= INSTRUCTIONS TO FOLLOW =
Please print each of the entries below exactly.

= DATA SECTION =
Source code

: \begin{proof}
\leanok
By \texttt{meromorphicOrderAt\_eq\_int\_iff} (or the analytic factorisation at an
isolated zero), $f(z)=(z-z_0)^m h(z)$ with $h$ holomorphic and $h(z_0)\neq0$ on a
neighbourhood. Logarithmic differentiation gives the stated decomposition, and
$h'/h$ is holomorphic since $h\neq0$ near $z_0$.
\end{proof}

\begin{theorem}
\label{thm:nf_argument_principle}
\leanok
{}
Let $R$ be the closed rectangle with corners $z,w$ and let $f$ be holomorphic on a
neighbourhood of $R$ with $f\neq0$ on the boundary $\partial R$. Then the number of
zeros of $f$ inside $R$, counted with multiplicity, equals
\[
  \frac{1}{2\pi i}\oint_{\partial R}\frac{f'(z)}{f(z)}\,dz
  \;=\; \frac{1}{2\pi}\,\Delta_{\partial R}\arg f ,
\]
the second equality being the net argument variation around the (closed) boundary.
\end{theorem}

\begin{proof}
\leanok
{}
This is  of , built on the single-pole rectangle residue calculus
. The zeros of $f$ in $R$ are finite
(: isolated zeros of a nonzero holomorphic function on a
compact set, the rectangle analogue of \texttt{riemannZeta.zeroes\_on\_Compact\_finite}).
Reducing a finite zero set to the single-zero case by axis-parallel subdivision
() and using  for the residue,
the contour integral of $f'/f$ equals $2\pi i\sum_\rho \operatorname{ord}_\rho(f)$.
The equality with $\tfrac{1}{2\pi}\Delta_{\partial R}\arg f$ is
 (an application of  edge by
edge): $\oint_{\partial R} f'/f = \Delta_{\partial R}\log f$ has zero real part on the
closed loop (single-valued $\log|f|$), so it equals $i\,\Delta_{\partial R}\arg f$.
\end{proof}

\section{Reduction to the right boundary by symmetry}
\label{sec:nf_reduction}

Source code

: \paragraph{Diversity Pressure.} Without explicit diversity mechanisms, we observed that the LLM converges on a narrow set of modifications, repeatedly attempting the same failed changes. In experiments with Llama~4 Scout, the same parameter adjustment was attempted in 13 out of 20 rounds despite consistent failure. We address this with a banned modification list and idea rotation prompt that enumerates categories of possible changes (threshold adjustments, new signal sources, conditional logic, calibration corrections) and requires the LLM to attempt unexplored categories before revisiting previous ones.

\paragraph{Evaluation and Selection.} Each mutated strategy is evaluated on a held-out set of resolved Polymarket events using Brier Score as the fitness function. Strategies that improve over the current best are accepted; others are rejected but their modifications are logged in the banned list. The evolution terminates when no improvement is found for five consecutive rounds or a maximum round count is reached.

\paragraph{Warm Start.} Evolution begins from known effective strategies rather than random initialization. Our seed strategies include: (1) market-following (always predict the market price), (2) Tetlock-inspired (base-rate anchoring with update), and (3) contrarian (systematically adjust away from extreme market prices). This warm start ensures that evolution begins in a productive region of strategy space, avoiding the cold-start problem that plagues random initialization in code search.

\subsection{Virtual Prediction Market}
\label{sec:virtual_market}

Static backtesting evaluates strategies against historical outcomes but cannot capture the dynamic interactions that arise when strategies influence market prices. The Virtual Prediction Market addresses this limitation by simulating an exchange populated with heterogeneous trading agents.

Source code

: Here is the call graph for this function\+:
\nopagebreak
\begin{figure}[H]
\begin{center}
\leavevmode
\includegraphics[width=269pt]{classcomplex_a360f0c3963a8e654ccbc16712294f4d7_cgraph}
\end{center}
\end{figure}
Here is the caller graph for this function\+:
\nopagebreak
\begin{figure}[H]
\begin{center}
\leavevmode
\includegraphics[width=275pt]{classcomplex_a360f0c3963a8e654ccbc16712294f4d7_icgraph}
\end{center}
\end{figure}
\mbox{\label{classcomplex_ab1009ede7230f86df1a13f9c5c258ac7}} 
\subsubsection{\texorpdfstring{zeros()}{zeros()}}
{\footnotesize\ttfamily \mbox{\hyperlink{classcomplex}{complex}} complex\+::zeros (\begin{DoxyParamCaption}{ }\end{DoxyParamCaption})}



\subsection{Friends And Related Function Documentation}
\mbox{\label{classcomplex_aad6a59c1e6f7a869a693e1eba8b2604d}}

= RESULT OF THE EXERCISE =
Source code

: \begin{proof}
\leanok
By \texttt{meromorphicOrderAt\_eq\_int\_iff} (or the analytic factorisation at an
isolated zero), $f(z)=(z-z_0)^m h(z)$ with $h$ holomorphic and $h(z_0)\neq0$ on a
neighbourhood. Logarithmic differentiation gives the stated decomposition, and
$h'/h$ is holomorphic since $h\neq0$ near $z_0$.
\end{proof}

\begin{theorem}
\label{thm:nf_argument_principle}
\leanok
{}
Let $R$ be the closed rectangle with corners $z,w$ and let $f$ be holomorphic on a
neighbourhood of $R$ with $f\neq0$ on the boundary $\partial R$. Then the number of
zeros of $f$ inside $R$, counted with multiplicity, equals
\[
  \frac{1}{2\pi i}\oint_{\partial R}\frac{f'(z)}{f(z)}\,dz
  \;=\; \frac{1}{2\pi}\,\Delta_{\partial R}\arg f ,
\]
the second equality being the net argument variation around the (closed) boundary.
\end{theorem}

\begin{proof}
\leanok
{}
This is  of , built on the single-pole rectangle residue calculus
. The zeros of $f$ in $R$ are finite
(: isolated zeros of a nonzero holomorphic function on a
compact set, the rectangle analogue of \texttt{riemannZeta.zeroes\_on\_Compact\_finite}).
Reducing a finite zero set to the single-zero case by axis-parallel subdivision
() and using  for the residue,
the contour integral of $f'/f$ equals $2\pi i\sum_\rho \operatorname{ord}_\rho(f)$.
The equality with $\tfrac{1}{2\pi}\Delta_{\partial R}\arg f$ is
 (an application of  edge by
edge): $\oint_{\partial R} f'/f = \Delta_{\partial R}\log f$ has zero real part on the
closed loop (single-valued $\log|f|$), so it equals $i\,\Delta_{\partial R}\arg f$.
\end{proof}

\section{Reduction to the right boundary by symmetry}
\label{sec:nf_reduction}

Source code

: \paragraph{Diversity Pressure.} Without explicit diversity mechanisms, we observed that the LLM converges on a narrow set of modifications, repeatedly attempting the same failed changes. In experiments with Llama~4 Scout, the same parameter adjustment was attempted in 13 out of 20 rounds despite consistent failure. We address this with a banned modification list and idea rotation prompt that enumerates categories of possible changes (threshold adjustments, new signal sources, conditional logic, calibration corrections) and requires the LLM to attempt unexplored categories before revisiting previous ones.

\paragraph{Evaluation and Selection.} Each mutated strategy is evaluated on a held-out set of resolved Polymarket events using Brier Score as the fitness function. Strategies that improve over the current best are accepted; others are rejected but their modifications are logged in the banned list. The evolution terminates when no improvement is found for five consecutive rounds or a maximum round count is reached.

\paragraph{Warm Start.} Evolution begins from known effective strategies rather than random initialization. Our seed strategies include: (1) market-following (always predict the market price), (2) Tetlock-inspired (base-rate anchoring with update), and (3) contrarian (systematically adjust away from extreme market prices). This warm start ensures that evolution begins in a productive region of strategy space, avoiding the cold-start problem that plagues random initialization in code search.

\subsection{Virtual Prediction Market}
\label{sec:virtual_market}

Static backtesting evaluates strategies against historical outcomes but cannot capture the dynamic interactions that arise when strategies influence market prices. The Virtual Prediction Market addresses this limitation by simulating an exchange populated with heterogeneous trading agents.

Source code

: Here is the call graph for this function\+:
\nopagebreak
\begin{figure}[H]
\begin{center}
\leavevmode
\includegraphics[width=269pt]{classcomplex_a360f0c3963a8e654ccbc16712294f4d7_cgraph}
\end{center}
\end{figure}
Here is the caller graph for this function\+:
\nopagebreak
\begin{figure}[H]
\begin{center}
\leavevmode
\includegraphics[width=275pt]{classcomplex_a360f0c3963a8e654ccbc16712294f4d7_icgraph}
\end{center}
\end{figure}
\mbox{\label{classcomplex_ab1009ede7230f86df1a13f9c5c258ac7}} 
\subsubsection{\texorpdfstring{zeros()}{zeros()}}
{\footnotesize\ttfamily \mbox{\hyperlink{classcomplex}{complex}} complex\+::zeros (\begin{DoxyParamCaption}{ }\end{DoxyParamCaption})}



\subsection{Friends And Related Function Documentation}
\mbox{\label{classcomplex_aad6a59c1e6f7a869a693e1eba8b2604d}}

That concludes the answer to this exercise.